▶ [EXERCISE BRIEF]:
Your answer should consist of each line below that contains the string "STML".

▶ [DATA EXCERPTS]:
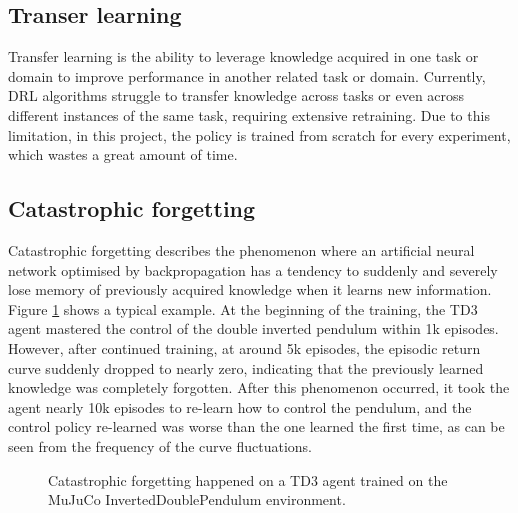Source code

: \subsection{Transer learning}

Transfer learning is the ability to leverage knowledge acquired in one task or domain to improve performance in another related task or domain. Currently, DRL algorithms struggle to transfer knowledge across tasks or even across different instances of the same task, requiring extensive retraining. Due to this limitation, in this project, the policy is trained from scratch for every experiment, which wastes a great amount of time.

\subsection{Catastrophic forgetting}

Catastrophic forgetting describes the phenomenon where an artificial neural network optimised by backpropagation has a tendency to suddenly and severely lose memory of previously acquired knowledge when it learns new information. Figure \ref{fig:catastrophic-forgetting} shows a typical example. At the beginning of the training, the TD3 agent mastered the control of the double inverted pendulum within 1k episodes. However, after continued training, at around 5k episodes, the episodic return curve suddenly dropped to nearly zero, indicating that the previously learned knowledge was completely forgotten. After this phenomenon occurred, it took the agent nearly 10k episodes to re-learn how to control the pendulum, and the control policy re-learned was worse than the one learned the first time, as can be seen from the frequency of the curve fluctuations.

\begin{figure}[htbp]
   \centering
   
   \caption{Catastrophic forgetting happened on a TD3 agent trained on the MuJuCo InvertedDoublePendulum environment.}
   \label{fig:catastrophic-forgetting}
\end{figure}
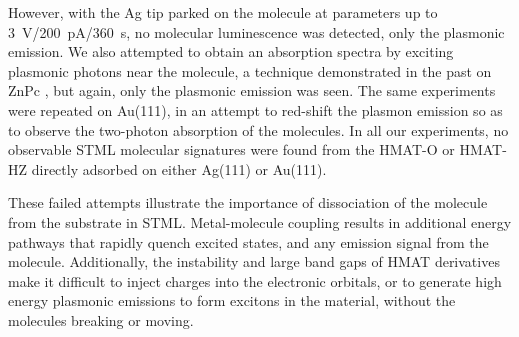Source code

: However, with the Ag tip parked on the molecule at parameters up to \SI{3}{V}/\SI{200}{pA}/\SI{360}{s}, no molecular luminescence was detected, only the plasmonic emission. We also attempted to obtain an absorption spectra by exciting plasmonic photons near the molecule, a technique demonstrated in the past on ZnPc \cite{zhang2017sub}, but again, only the plasmonic emission was seen. The same experiments were repeated on Au(111), in an attempt to red-shift the plasmon emission so as to observe the two-photon absorption of the molecules. In all our experiments, no observable \ac{STML} molecular signatures were found from the HMAT-O or HMAT-HZ directly adsorbed on either Ag(111) or Au(111). 

These failed attempts illustrate the importance of dissociation of the molecule from the substrate in \ac{STML}. Metal-molecule coupling results in additional energy pathways that rapidly quench excited states, and any emission signal from the molecule. Additionally, the instability and large band gaps of \ac{HMAT} derivatives make it difficult to inject charges into the electronic orbitals, or to generate high energy plasmonic emissions to form excitons in the material, without the molecules breaking or moving.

▶ [EXERCISE RESULT]:
: However, with the Ag tip parked on the molecule at parameters up to \SI{3}{V}/\SI{200}{pA}/\SI{360}{s}, no molecular luminescence was detected, only the plasmonic emission. We also attempted to obtain an absorption spectra by exciting plasmonic photons near the molecule, a technique demonstrated in the past on ZnPc \cite{zhang2017sub}, but again, only the plasmonic emission was seen. The same experiments were repeated on Au(111), in an attempt to red-shift the plasmon emission so as to observe the two-photon absorption of the molecules. In all our experiments, no observable \ac{STML} molecular signatures were found from the HMAT-O or HMAT-HZ directly adsorbed on either Ag(111) or Au(111). 
These failed attempts illustrate the importance of dissociation of the molecule from the substrate in \ac{STML}. Metal-molecule coupling results in additional energy pathways that rapidly quench excited states, and any emission signal from the molecule. Additionally, the instability and large band gaps of \ac{HMAT} derivatives make it difficult to inject charges into the electronic orbitals, or to generate high energy plasmonic emissions to form excitons in the material, without the molecules breaking or moving.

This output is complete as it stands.